> [WORK ITEM] List every line below containing "make".

[Stored data entries]
__________________________________________________
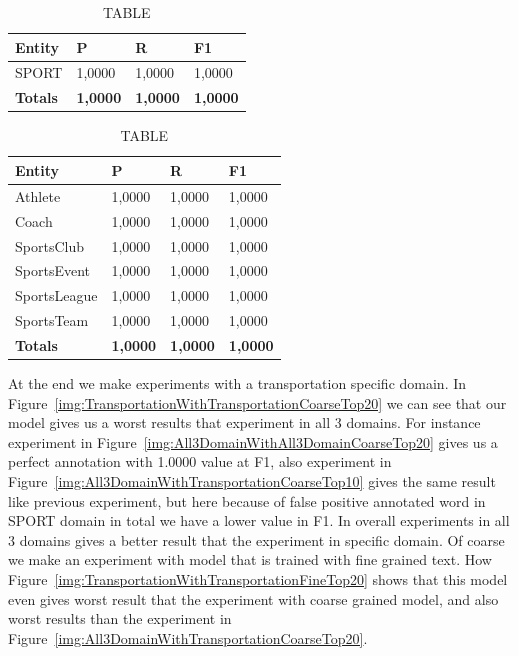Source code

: \documentclass[thesis=M,english]{FITthesis}[2018/05/30]
\begin{document}
	\begin{table}[H]\centering
		\caption{TABLE}
		\label{}
		\begin{tabular}{|l|l|l|l|}
			\hline {\textbf{Entity}} & {\textbf{P}} & {\textbf{R}} & {\textbf{F1}}\\\hline
				SPORT & 1,0000 & 1,0000 & 1,0000\\\hline
				\textbf{Totals} & \textbf{1,0000} & \textbf{1,0000} & \textbf{1,0000}\\\hline
		\end{tabular}
	\end{table}	
	
	\begin{table}[H]\centering
		\caption{TABLE}
		\label{}
		\begin{tabular}{|l|l|l|l|}
			\hline {\textbf{Entity}} & {\textbf{P}} & {\textbf{R}} & {\textbf{F1}}\\\hline
				Athlete & 1,0000 & 1,0000 & 1,0000\\
				Coach & 1,0000 & 1,0000 & 1,0000\\
				SportsClub & 1,0000 & 1,0000 & 1,0000\\
				SportsEvent & 1,0000 & 1,0000 & 1,0000\\
				SportsLeague & 1,0000 & 1,0000 & 1,0000\\
				SportsTeam & 1,0000 & 1,0000 & 1,0000\\\hline
				\textbf{Totals} & \textbf{1,0000} & \textbf{1,0000} & \textbf{1,0000}\\\hline
		\end{tabular}
	\end{table}	
	
	At the end we make experiments with a transportation specific domain. In Figure~\ref{img:TransportationWithTransportationCoarseTop20} we can see that our model gives us a worst results that experiment in all 3 domains. For instance experiment in Figure~\ref{img:All3DomainWithAll3DomainCoarseTop20} gives us a perfect annotation with 1.0000 value at F1, also experiment in Figure~\ref{img:All3DomainWithTransportationCoarseTop10} gives the same result like previous experiment, but here because of false positive annotated word in SPORT domain in total we have a lower value in F1. In overall experiments in all 3 domains gives a better result that the experiment in specific domain.
	Of coarse we make an experiment with model that is trained with fine grained text. How Figure~\ref{img:TransportationWithTransportationFineTop20} shows that this model even gives worst result that the experiment with coarse grained model, and also worst results than the experiment in Figure~\ref{img:All3DomainWithTransportationCoarseTop20}.		
	
\end{document}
__________________________________________________
> [ANSWER SPACE]
	At the end we make experiments with a transportation specific domain. In Figure~\ref{img:TransportationWithTransportationCoarseTop20} we can see that our model gives us a worst results that experiment in all 3 domains. For instance experiment in Figure~\ref{img:All3DomainWithAll3DomainCoarseTop20} gives us a perfect annotation with 1.0000 value at F1, also experiment in Figure~\ref{img:All3DomainWithTransportationCoarseTop10} gives the same result like previous experiment, but here because of false positive annotated word in SPORT domain in total we have a lower value in F1. In overall experiments in all 3 domains gives a better result that the experiment in specific domain.
	Of coarse we make an experiment with model that is trained with fine grained text. How Figure~\ref{img:TransportationWithTransportationFineTop20} shows that this model even gives worst result that the experiment with coarse grained model, and also worst results than the experiment in Figure~\ref{img:All3DomainWithTransportationCoarseTop20}.		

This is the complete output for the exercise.